As long as I have these notes, I may as well share them.
Please read the story before proceeding. It can be found here.
Note: these comments are from the point of view of a writer who is studying somebody else’s work.
Are you studying writing? This is from a series of posts studying short stories in order to learn what makes a great one tick. If you don’t want to miss updates in this series, feel free to subscribe below!
Mr Packard had ideas, usually very judicious and admirable ideas, and he also had to carry them out, which meant work — eventually overwork, a threatened nervous breakdown, peremptory advice from a specialist, and three months’ leave.

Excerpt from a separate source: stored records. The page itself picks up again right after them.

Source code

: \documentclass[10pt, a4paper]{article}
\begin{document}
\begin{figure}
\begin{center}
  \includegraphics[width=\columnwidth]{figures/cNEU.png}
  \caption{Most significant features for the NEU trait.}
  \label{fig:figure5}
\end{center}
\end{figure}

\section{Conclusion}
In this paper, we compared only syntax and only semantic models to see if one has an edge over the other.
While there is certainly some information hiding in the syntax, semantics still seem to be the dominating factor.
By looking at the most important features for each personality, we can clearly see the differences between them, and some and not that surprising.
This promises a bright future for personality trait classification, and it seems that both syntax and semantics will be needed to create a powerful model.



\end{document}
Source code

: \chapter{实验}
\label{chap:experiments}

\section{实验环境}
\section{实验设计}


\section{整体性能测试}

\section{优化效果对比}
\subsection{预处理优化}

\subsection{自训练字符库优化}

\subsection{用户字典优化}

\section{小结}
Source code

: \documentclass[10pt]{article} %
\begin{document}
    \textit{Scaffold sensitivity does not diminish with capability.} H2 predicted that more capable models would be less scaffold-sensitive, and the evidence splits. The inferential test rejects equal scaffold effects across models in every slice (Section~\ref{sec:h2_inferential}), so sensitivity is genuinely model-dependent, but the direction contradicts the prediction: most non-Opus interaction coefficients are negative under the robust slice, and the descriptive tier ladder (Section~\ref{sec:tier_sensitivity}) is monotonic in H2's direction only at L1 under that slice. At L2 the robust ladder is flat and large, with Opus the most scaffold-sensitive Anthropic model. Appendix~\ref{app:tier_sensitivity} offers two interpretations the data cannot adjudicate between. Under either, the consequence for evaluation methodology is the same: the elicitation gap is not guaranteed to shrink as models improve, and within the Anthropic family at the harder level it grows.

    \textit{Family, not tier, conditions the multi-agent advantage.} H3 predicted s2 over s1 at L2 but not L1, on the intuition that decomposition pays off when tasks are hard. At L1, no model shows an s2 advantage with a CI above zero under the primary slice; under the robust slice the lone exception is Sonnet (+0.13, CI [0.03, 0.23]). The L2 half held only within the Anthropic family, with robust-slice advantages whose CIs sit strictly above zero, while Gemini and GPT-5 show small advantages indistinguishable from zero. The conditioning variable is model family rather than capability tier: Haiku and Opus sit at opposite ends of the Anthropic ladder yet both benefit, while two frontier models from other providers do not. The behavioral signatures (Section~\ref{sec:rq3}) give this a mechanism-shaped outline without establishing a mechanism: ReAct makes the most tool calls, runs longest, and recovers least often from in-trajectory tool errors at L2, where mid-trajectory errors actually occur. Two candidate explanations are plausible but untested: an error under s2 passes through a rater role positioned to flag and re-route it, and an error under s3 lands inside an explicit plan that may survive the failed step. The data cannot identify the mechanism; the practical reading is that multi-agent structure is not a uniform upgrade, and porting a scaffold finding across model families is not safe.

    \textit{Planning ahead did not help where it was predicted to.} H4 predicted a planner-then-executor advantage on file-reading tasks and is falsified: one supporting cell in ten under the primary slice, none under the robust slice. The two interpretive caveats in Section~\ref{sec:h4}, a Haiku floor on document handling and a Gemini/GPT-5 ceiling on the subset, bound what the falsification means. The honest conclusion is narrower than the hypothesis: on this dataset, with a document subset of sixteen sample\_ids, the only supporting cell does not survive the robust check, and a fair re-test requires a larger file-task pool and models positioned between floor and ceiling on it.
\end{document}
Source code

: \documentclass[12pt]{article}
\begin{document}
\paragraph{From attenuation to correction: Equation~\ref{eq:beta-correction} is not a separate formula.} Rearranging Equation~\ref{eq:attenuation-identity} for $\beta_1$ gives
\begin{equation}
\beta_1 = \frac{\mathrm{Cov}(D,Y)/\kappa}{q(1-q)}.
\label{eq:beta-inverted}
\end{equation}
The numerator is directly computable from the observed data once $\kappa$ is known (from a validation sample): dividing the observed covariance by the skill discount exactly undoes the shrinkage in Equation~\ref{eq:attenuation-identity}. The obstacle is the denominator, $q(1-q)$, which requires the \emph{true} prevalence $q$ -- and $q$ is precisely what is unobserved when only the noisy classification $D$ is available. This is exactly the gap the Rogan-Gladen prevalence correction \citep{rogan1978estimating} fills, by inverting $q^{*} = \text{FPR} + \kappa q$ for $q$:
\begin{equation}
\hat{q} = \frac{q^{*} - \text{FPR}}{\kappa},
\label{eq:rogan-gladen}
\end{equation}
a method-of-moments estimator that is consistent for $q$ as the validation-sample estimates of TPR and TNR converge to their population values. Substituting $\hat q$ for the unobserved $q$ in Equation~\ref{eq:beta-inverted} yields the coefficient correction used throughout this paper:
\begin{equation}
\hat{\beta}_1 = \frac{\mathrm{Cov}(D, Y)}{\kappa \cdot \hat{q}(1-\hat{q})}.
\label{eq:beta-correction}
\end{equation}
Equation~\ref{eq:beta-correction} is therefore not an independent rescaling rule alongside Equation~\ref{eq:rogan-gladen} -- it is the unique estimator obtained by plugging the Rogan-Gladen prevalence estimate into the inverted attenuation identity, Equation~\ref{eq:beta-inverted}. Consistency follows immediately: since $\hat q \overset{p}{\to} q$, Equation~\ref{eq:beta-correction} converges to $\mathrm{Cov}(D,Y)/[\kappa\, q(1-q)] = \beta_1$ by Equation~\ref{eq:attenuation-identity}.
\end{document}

Discussion: I can empathize with this. He is an ordinary person, yet has drives and ambitions that he pursues to the point of exhaustion, presumably with imperfect success. This has convinced me that he is a realistic, likeable, and flawed man - the killer combination of traits that makes for a compelling made-up person.
...he almost entertained the possibility that this upward-peering absurdity was a figment of his disordered imagination — a very unlovely thought — but he had dismissed it with a very comforting reassurance when he saw that others among the sparse company then visiting Brioni were also puzzled by this singular prepossession of the hen-eyed fellow.
Discussion: Lines like these are great because they assist tremendously with the reader’s suspension of disbelief. The way this works is thus: something unusual is happening, and the characters in the story find this to be strange, and they struggle to accept it. Simple, right?
A lot of classical horror fiction focuses heavily on this technique, but it is completely skipped in a lot of modern horror. I think this is because contemporary horror audiences need less help ‘accepting’ bizarre situations in their stories than audiences in the past did… additionally, all writers struggle to put as much of ‘the good stuff’ into their stories as they can, yet are almost always constrained by word counts or running-time restrictions. Having yet another character struggle to accept what is going on can feel like filler compared to the “meat” of the story.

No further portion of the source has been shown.